=== Section Start ===

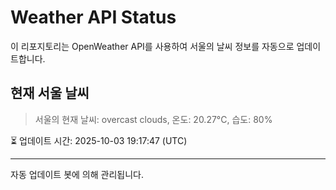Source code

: 
# Weather API Status

이 리포지토리는 OpenWeather API를 사용하여 서울의 날씨 정보를 자동으로 업데이트합니다.

## 현재 서울 날씨
> 서울의 현재 날씨: overcast clouds, 온도: 20.27°C, 습도: 80%

⏳ 업데이트 시간: 2025-10-03 19:17:47 (UTC)

---
자동 업데이트 봇에 의해 관리됩니다.
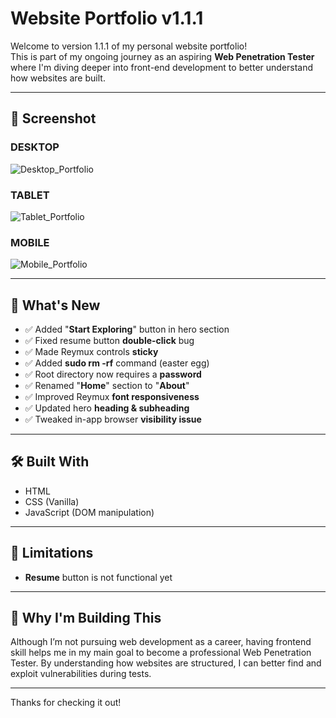# Website Portfolio v1.1.1

Welcome to version 1.1.1 of my personal website portfolio!  
This is part of my ongoing journey as an aspiring **Web Penetration Tester** where I'm diving deeper into front-end development to better understand how websites are built.

---

## 📸 Screenshot

### DESKTOP
![Desktop_Portfolio](https://github.com/user-attachments/assets/299e0060-9405-407a-bea2-7da3c0373c89)

### TABLET
![Tablet_Portfolio](https://github.com/user-attachments/assets/23408ffd-f2c8-4b58-8f14-34f43f833fc0)

### MOBILE
![Mobile_Portfolio](https://github.com/user-attachments/assets/1785fa81-342a-498e-a80d-91e096797af0)

---

## 📌 What's New

- ✅ Added "**Start Exploring**" button in hero section
- ✅ Fixed resume button **double-click** bug
- ✅ Made Reymux controls **sticky**
- ✅ Added **sudo rm -rf** command (easter egg)
- ✅ Root directory now requires a **password**
- ✅ Renamed "**Home**" section to "**About**"
- ✅ Improved Reymux **font responsiveness**
- ✅ Updated hero **heading & subheading**
- ✅ Tweaked in-app browser **visibility issue**

---

## 🛠️ Built With

- HTML
- CSS (Vanilla)
- JavaScript (DOM manipulation)
  
---

## 🚧 Limitations

- **Resume** button is not functional yet

---

## 🙌 Why I'm Building This

Although I’m not pursuing web development as a career, having frontend skill helps me in my main goal to become a professional Web Penetration Tester. By understanding how websites are structured, I can better find and exploit vulnerabilities during tests.

---

Thanks for checking it out!
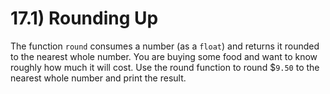 # 17.1) Rounding Up

The function `round` consumes a number (as a `float`) and returns it rounded to
the nearest whole number. You are buying some food and want to know roughly how
much it will cost. Use the round function to round $`9.50` to the nearest whole
number and print the result.
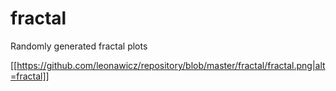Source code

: # fractal
Randomly generated fractal plots

[[https://github.com/leonawicz/repository/blob/master/fractal/fractal.png|alt=fractal]]
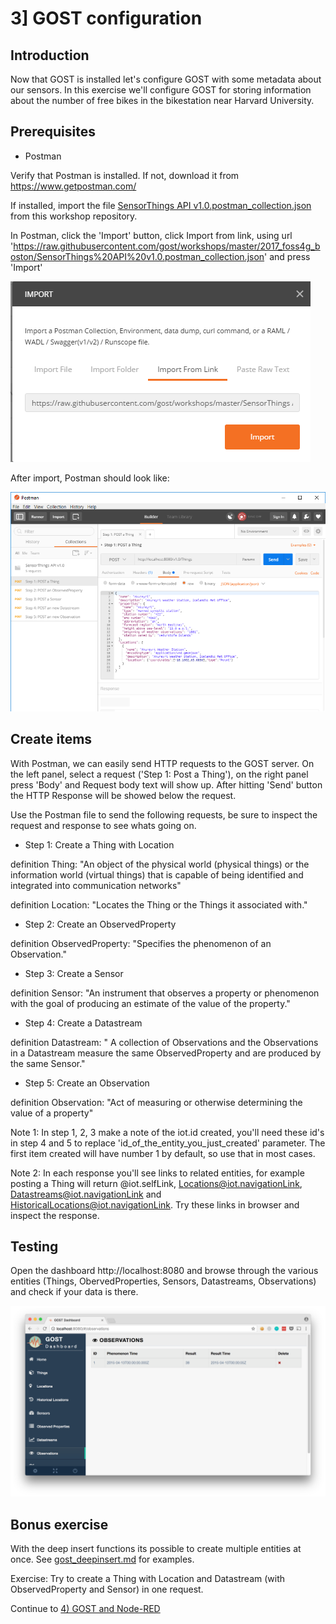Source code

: # 3] GOST configuration

## Introduction

Now that GOST is installed let's configure GOST with some metadata about our sensors. In this exercise we'll configure GOST for storing information about the number of free bikes in the bikestation near Harvard University.

## Prerequisites

- Postman

Verify that Postman is installed. If not, download it from https://www.getpostman.com/

If installed, import the file <a href="SensorThings API v1.0.postman_collection.json">SensorThings API v1.0.postman_collection.json</a> from this workshop repository.

In Postman, click the 'Import' button, click Import from link, using url 'https://raw.githubusercontent.com/gost/workshops/master/2017_foss4g_boston/SensorThings%20API%20v1.0.postman_collection.json' and press 'Import'

<kbd><img src = "images/postman_import.png"></kbd>

After import, Postman should look like:

<img src = "images/postman.png">

## Create items

With Postman, we can easily send HTTP requests to the GOST server. On the left panel, select a request ('Step 1: Post a Thing'), on the right panel press 'Body' and Request body text will show up. After hitting 'Send' button the HTTP Response will be showed below the request.  

Use the Postman file to send the following requests, be sure to inspect the request and response to see whats going on. 

- Step 1: Create a Thing with Location

definition Thing: "An object of the physical world (physical things) or the information world (virtual things) that is capable of being identified and integrated into communication networks"

definition Location: "Locates the Thing or the Things it associated with."

- Step 2: Create an ObservedProperty

definition ObservedProperty: "Specifies the phenomenon of an Observation."

- Step 3: Create a Sensor

definition Sensor: "An instrument that observes a property or phenomenon with the goal of producing an estimate of the value of the property."

- Step 4: Create a Datastream 

definition Datastream: " A collection of Observations and the Observations in a Datastream measure the same ObservedProperty and are produced by the same Sensor."

- Step 5: Create an Observation

definition Observation: "Act of measuring or otherwise determining the value of a property"

Note 1: In step 1, 2, 3 make a note of the iot.id created, you'll need these id's in step 4 and 5 to replace 'id_of_the_entity_you_just_created' parameter. The first item created will have number 1 by default, so use that in most cases.

Note 2: In each response you'll see links to related entities, for example posting a Thing will return @iot.selfLink, Locations@iot.navigationLink, Datastreams@iot.navigationLink and HistoricalLocations@iot.navigationLink. Try these links in browser and inspect the response.

## Testing

Open the dashboard http://localhost:8080 and browse through the various entities (Things, ObervedProperties, Sensors, Datastreams, Observations) and check if your data is there.

<img src = "images/dashboard.png"/>

## Bonus exercise

With the deep insert functions its possible to create multiple entities at once. See <a href="https://github.com/gost/docs/blob/master/gost_deepinsert.md">gost_deepinsert.md</a> for examples. 

Exercise: Try to create a Thing with Location and Datastream (with ObservedProperty and Sensor) in one request.


Continue to <a href = "4_nodered.md">4) GOST and Node-RED</a>

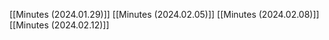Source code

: [[Minutes (2024.01.29)]]
[[Minutes (2024.02.05)]]
[[Minutes (2024.02.08)]]
[[Minutes (2024.02.12)]]
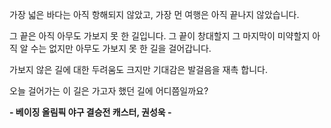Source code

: 가장 넓은 바다는 아직 항해되지 않았고, 
가장 먼 여행은 아직 끝나지 않았습니다. 

그 끝은 아직 아무도 가보지 못 한 길입니다. 
그 끝이 창대할지 그 마지막이 미약할지 
아직 알 수는 없지만 
아무도 가보지 못 한 길을 걸어갑니다. 

가보지 않은 길에 대한 두려움도 크지만
기대감은 발걸음을 재촉 합니다.

오늘 걸어가는 이 길은
가고자 했던 길에 어디쯤일까요?

**- 베이징 올림픽 야구 결승전 캐스터, 권성욱 -**
<!---
Jang7859/Jang7859 is a ✨ special ✨ repository because its `README.md` (this file) appears on your GitHub profile.
You can click the Preview link to take a look at your changes.
--->
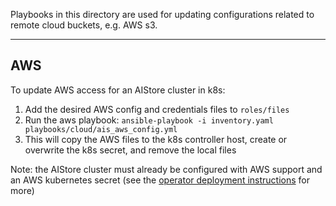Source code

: Playbooks in this directory are used for updating configurations related to remote cloud buckets, e.g. AWS s3. 

---
## AWS

To update AWS access for an AIStore cluster in k8s:

1. Add the desired AWS config and credentials files to `roles/files`
2. Run the aws playbook: `ansible-playbook -i inventory.yaml playbooks/cloud/ais_aws_config.yml`
3. This will copy the AWS files to the k8s controller host, create or overwrite the k8s secret, and remove the local files

Note: the AIStore cluster must already be configured with AWS support and an AWS kubernetes secret (see the [operator deployment instructions](../../operator/README.md) for more)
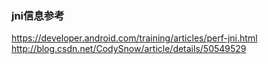

### jni信息参考
https://developer.android.com/training/articles/perf-jni.html
http://blog.csdn.net/CodySnow/article/details/50549529
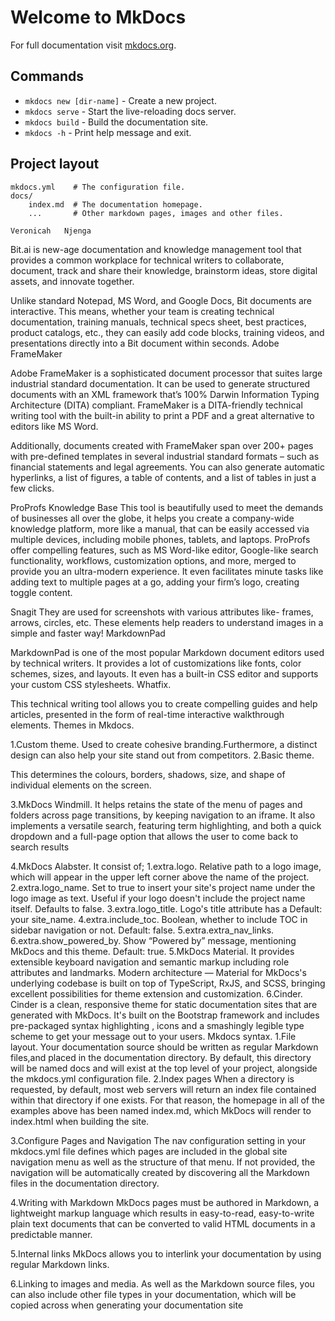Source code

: # Welcome to MkDocs

For full documentation visit [mkdocs.org](https://www.mkdocs.org).

## Commands

* `mkdocs new [dir-name]` - Create a new project.
* `mkdocs serve` - Start the live-reloading docs server.
* `mkdocs build` - Build the documentation site.
* `mkdocs -h` - Print help message and exit.

## Project layout

    mkdocs.yml    # The configuration file.
    docs/
        index.md  # The documentation homepage.
        ...       # Other markdown pages, images and other files.

    Veronicah   Njenga


Bit.ai is new-age documentation and knowledge management tool that provides a common workplace for technical writers to collaborate, document, track and share their knowledge, brainstorm ideas, store digital assets, and innovate together.

Unlike standard Notepad, MS Word, and Google Docs, Bit documents are interactive. This means, whether your team is creating technical documentation, training manuals, technical specs sheet, best practices, product catalogs, etc., they can easily add code blocks, training videos, and presentations directly into a Bit document within seconds.
Adobe FrameMaker

Adobe FrameMaker is a sophisticated document processor that suites large industrial standard documentation. It can be used to generate structured documents with an XML framework that’s 100% Darwin Information Typing Architecture (DITA) compliant. FrameMaker is a DITA-friendly technical writing tool with the built-in ability to print a PDF and a great alternative to editors like MS Word.

Additionally, documents created with FrameMaker span over 200+ pages with pre-defined templates in several industrial standard formats – such as financial statements and legal agreements. You can also generate automatic hyperlinks, a list of figures, a table of contents, and a list of tables in just a few clicks.

 ProProfs Knowledge Base
 This tool is beautifully used to meet the demands of businesses all over the globe, it helps you create a company-wide knowledge platform, more like a manual, that can be easily accessed via multiple devices, including mobile phones, tablets, and laptops.
ProProfs offer compelling features, such as MS Word-like editor, Google-like search functionality, workflows, customization options, and more, merged to provide you an ultra-modern experience. It even facilitates minute tasks like adding text to multiple pages at a go, adding your firm’s logo, creating toggle content.

Snagit
They are used for  screenshots with various attributes like- frames, arrows, circles, etc. These elements help readers to understand images in a simple and faster way! MarkdownPad

 MarkdownPad is one of the most popular Markdown document editors used by technical writers. It provides a lot of customizations like fonts, color schemes, sizes, and layouts. It even has a built-in CSS editor and supports your custom CSS stylesheets.
 Whatfix.

 This technical writing tool allows you to create compelling guides and help articles, presented in the form of real-time interactive walkthrough elements.
 Themes in Mkdocs.

 1.Custom theme.
 Used to create cohesive branding.Furthermore, a distinct design can also help your site stand out from competitors.
 2.Basic theme.
 
 This determines the colours, borders, shadows, size, and shape of individual elements on the screen.


 3.MkDocs Windmill.
 It helps retains the state of the menu of pages and folders across page transitions, by keeping navigation to an iframe. It also implements a versatile search, featuring term highlighting, and both a quick dropdown and a full-page option that allows the user to come back to search results

 4.MkDocs Alabster.
 It consist of;
    1.extra.logo.
Relative path to a logo image, which will appear in the upper left corner above the name of the project.
    2.extra.logo_name.
Set to true to insert your site's project name under the logo image as text. Useful if your logo doesn't include the project name itself. Defaults to false.
    3.extra.logo_title.
Logo's title attribute has a Default: your site_name.
    4.extra.include_toc.
Boolean, whether to include TOC in sidebar navigation or not. Default: false.
    5.extra.extra_nav_links.
    6.extra.show_powered_by.
Show “Powered by” message, mentioning MkDocs and this theme. Default: true.
5.MkDocs Material.
 It provides extensible keyboard navigation and semantic markup including role attributes and landmarks. Modern architecture — Material for MkDocs's underlying codebase is built on top of TypeScript, RxJS, and SCSS, bringing excellent possibilities for theme extension and customization.
 6.Cinder.
 Cinder is a clean, responsive theme for static documentation sites that are generated with MkDocs. It's built on the Bootstrap framework and includes pre-packaged syntax highlighting , icons and a smashingly legible type scheme to get your message out to your users.
Mkdocs syntax.
1.File layout.
Your documentation source should be written as regular Markdown files,and placed in the documentation directory. By default, this directory will be named docs and will exist at the top level of your project, alongside the mkdocs.yml configuration file.
2.Index pages
When a directory is requested, by default, most web servers will return an index file  contained within that directory if one exists. For that reason, the homepage in all of the examples above has been named index.md, which MkDocs will render to index.html when building the site.

3.Configure Pages and Navigation
The nav configuration setting in your mkdocs.yml file defines which pages are included in the global site navigation menu as well as the structure of that menu. If not provided, the navigation will be automatically created by discovering all the Markdown files in the documentation directory.

4.Writing with Markdown
MkDocs pages must be authored in Markdown, a lightweight markup language which results in easy-to-read, easy-to-write plain text documents that can be converted to valid HTML documents in a predictable manner.

5.Internal links
MkDocs allows you to interlink your documentation by using regular Markdown links.

6.Linking to images and media.
As well as the Markdown source files, you can also include other file types in your documentation, which will be copied across when generating your documentation site





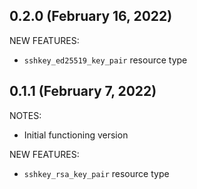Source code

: ## 0.2.0 (February 16, 2022)

NEW FEATURES:

* `sshkey_ed25519_key_pair` resource type

## 0.1.1 (February 7, 2022)

NOTES:

* Initial functioning version

NEW FEATURES:

* `sshkey_rsa_key_pair` resource type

=== Section End ===

• [REQUIRED WORK] Only the lines from the start of the material to the line with "- ✅ Renamed", inclusive, belong in the answer, printed exactly and free of pictures.

• [REPLY]
Source code

: 
# Weather API Status

이 리포지토리는 OpenWeather API를 사용하여 서울의 날씨 정보를 자동으로 업데이트합니다.

## 현재 서울 날씨
> 서울의 현재 날씨: overcast clouds, 온도: 20.27°C, 습도: 80%

⏳ 업데이트 시간: 2025-10-03 19:17:47 (UTC)

---
자동 업데이트 봇에 의해 관리됩니다.
# Website Portfolio v1.1.1

Welcome to version 1.1.1 of my personal website portfolio!  
This is part of my ongoing journey as an aspiring **Web Penetration Tester** where I'm diving deeper into front-end development to better understand how websites are built.

---

## 📸 Screenshot

### DESKTOP
![Desktop_Portfolio](https://github.com/user-attachments/assets/299e0060-9405-407a-bea2-7da3c0373c89)

### TABLET
![Tablet_Portfolio](https://github.com/user-attachments/assets/23408ffd-f2c8-4b58-8f14-34f43f833fc0)

### MOBILE
![Mobile_Portfolio](https://github.com/user-attachments/assets/1785fa81-342a-498e-a80d-91e096797af0)

---

## 📌 What's New

- ✅ Added "**Start Exploring**" button in hero section
- ✅ Fixed resume button **double-click** bug
- ✅ Made Reymux controls **sticky**
- ✅ Added **sudo rm -rf** command (easter egg)
- ✅ Root directory now requires a **password**
- ✅ Renamed "**Home**" section to "**About**"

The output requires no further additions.